### EXERCISE REQUIREMENTS
The records follow. Filter them to the lines that hold "details".

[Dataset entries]
--- START ---

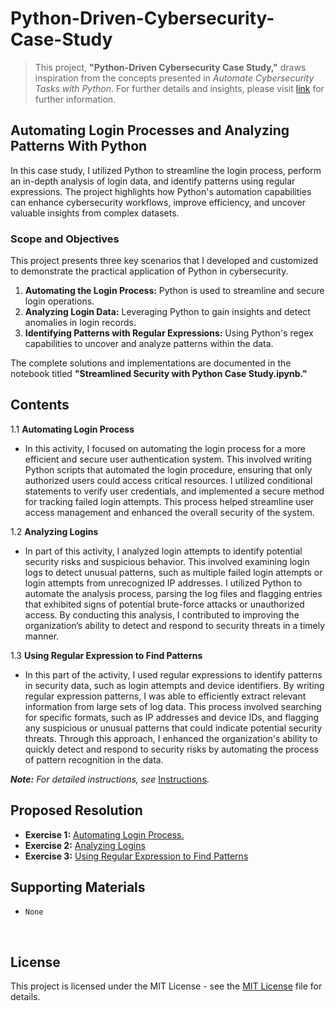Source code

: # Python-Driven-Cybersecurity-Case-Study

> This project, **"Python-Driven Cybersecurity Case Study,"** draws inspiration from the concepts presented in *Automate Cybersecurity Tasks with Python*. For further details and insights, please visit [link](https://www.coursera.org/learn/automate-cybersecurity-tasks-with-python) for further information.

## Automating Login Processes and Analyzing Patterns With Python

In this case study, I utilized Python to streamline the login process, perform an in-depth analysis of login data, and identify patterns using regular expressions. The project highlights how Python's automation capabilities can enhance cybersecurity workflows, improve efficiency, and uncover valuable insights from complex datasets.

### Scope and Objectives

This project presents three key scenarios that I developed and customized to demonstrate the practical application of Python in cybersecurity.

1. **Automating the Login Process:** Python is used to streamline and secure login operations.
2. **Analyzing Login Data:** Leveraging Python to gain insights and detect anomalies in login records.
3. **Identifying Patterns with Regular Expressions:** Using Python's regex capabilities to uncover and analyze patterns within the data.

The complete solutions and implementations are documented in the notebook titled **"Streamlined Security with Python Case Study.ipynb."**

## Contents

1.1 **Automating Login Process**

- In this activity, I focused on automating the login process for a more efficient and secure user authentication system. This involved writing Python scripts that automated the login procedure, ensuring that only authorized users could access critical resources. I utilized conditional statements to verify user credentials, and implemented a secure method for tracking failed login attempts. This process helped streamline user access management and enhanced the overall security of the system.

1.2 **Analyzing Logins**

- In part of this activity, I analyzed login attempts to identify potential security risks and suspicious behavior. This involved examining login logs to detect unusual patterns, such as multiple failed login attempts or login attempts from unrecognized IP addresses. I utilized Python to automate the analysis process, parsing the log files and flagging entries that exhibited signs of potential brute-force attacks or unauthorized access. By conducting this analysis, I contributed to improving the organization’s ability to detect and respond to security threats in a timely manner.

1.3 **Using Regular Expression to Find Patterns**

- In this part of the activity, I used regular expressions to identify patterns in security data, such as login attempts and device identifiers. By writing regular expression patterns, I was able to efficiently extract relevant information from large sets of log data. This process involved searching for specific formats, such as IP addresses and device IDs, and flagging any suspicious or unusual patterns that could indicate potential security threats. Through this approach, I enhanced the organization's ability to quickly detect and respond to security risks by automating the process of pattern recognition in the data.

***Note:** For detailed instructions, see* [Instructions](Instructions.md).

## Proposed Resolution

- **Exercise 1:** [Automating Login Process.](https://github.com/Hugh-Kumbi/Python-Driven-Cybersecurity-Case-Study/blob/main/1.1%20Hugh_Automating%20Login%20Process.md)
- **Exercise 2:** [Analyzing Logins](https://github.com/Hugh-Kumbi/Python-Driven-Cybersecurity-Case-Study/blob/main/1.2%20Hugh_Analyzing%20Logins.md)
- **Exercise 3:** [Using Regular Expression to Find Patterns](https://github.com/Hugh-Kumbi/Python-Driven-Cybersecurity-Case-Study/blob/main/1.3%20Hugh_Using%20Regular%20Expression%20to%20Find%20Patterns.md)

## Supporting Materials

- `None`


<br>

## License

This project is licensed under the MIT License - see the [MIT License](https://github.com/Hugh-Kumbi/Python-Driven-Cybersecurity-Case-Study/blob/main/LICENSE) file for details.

--- END ---

### RESULT OF THE EXERCISE
> This project, **"Python-Driven Cybersecurity Case Study,"** draws inspiration from the concepts presented in *Automate Cybersecurity Tasks with Python*. For further details and insights, please visit [link](https://www.coursera.org/learn/automate-cybersecurity-tasks-with-python) for further information.
This project is licensed under the MIT License - see the [MIT License](https://github.com/Hugh-Kumbi/Python-Driven-Cybersecurity-Case-Study/blob/main/LICENSE) file for details.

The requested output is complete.